▸ **Your task**: Print, exactly as given, each line of the data from the line containing "#### Use a large number of binary attributes" up to and including its last line.

▸ **Available data**:
--- --- ---
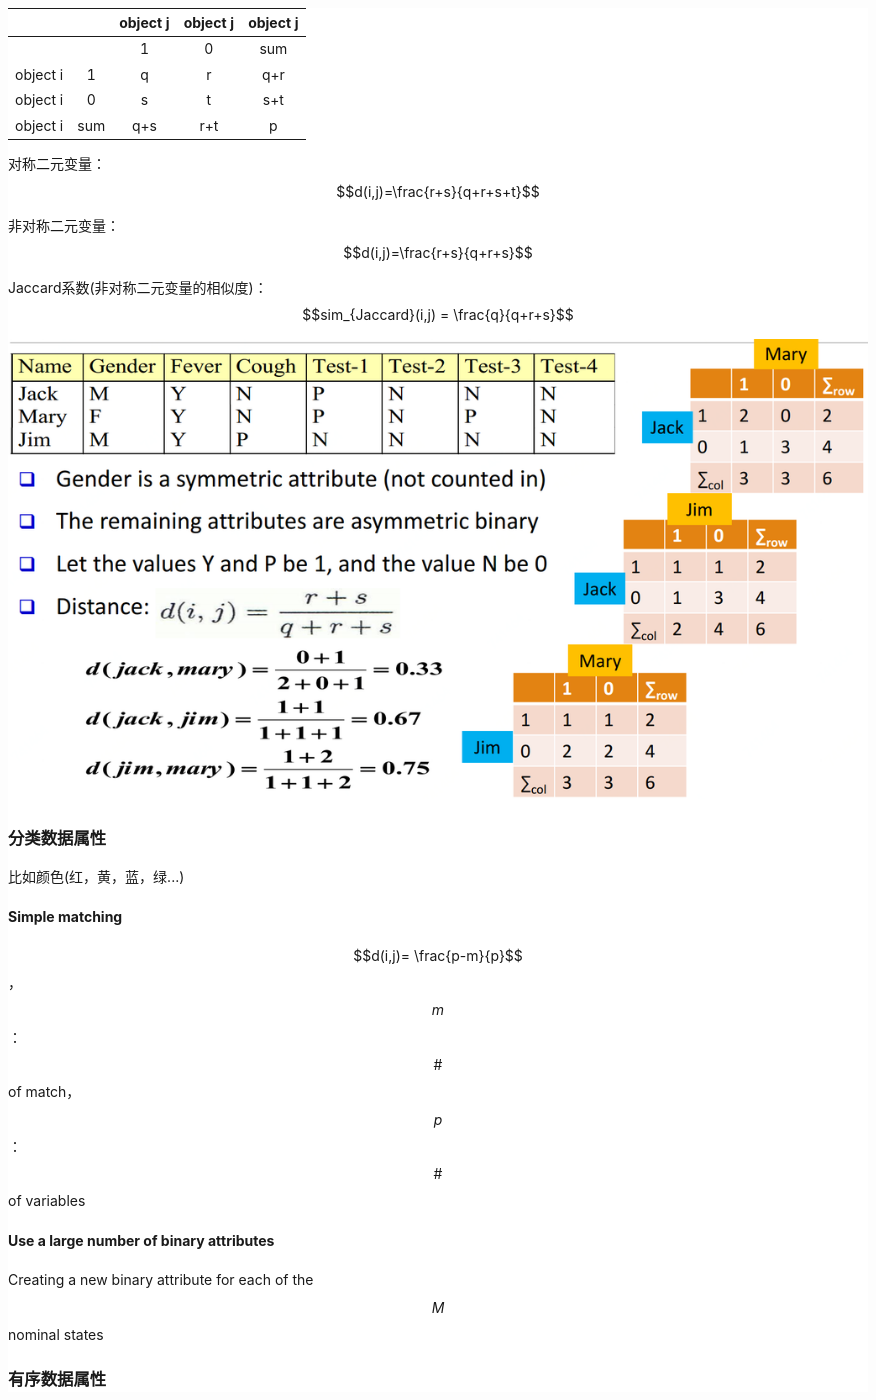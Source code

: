 |  |  | object j | object j | object j |
| :---: | :---: | :---: | :---: | :---: |
|  |  | 1 | 0 | sum |
| object i | 1 | q | r | q+r |
| object i | 0 | s | t | s+t |
| object i | sum | q+s | r+t | p |

对称二元变量： $$d(i,j)=\frac{r+s}{q+r+s+t}$$ 

非对称二元变量： $$d(i,j)=\frac{r+s}{q+r+s}$$ 

Jaccard系数\(非对称二元变量的相似度\)： $$sim_{Jaccard}(i,j) = \frac{q}{q+r+s}$$ 

![](../../.gitbook/assets/timline-jie-tu-20181008150103.png)

### 分类数据属性

比如颜色\(红，黄，蓝，绿...\)

#### Simple matching

$$d(i,j)= \frac{p-m}{p}$$ ，$$m$$：$$\#$$ of match，$$p$$： $$\#$$ of variables

#### Use a large number of binary attributes

Creating a new binary attribute for each of the $$M$$ nominal states

### 有序数据属性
--- --- ---
▸ **Output of the exercise**:
#### Use a large number of binary attributes

Creating a new binary attribute for each of the $$M$$ nominal states

### 有序数据属性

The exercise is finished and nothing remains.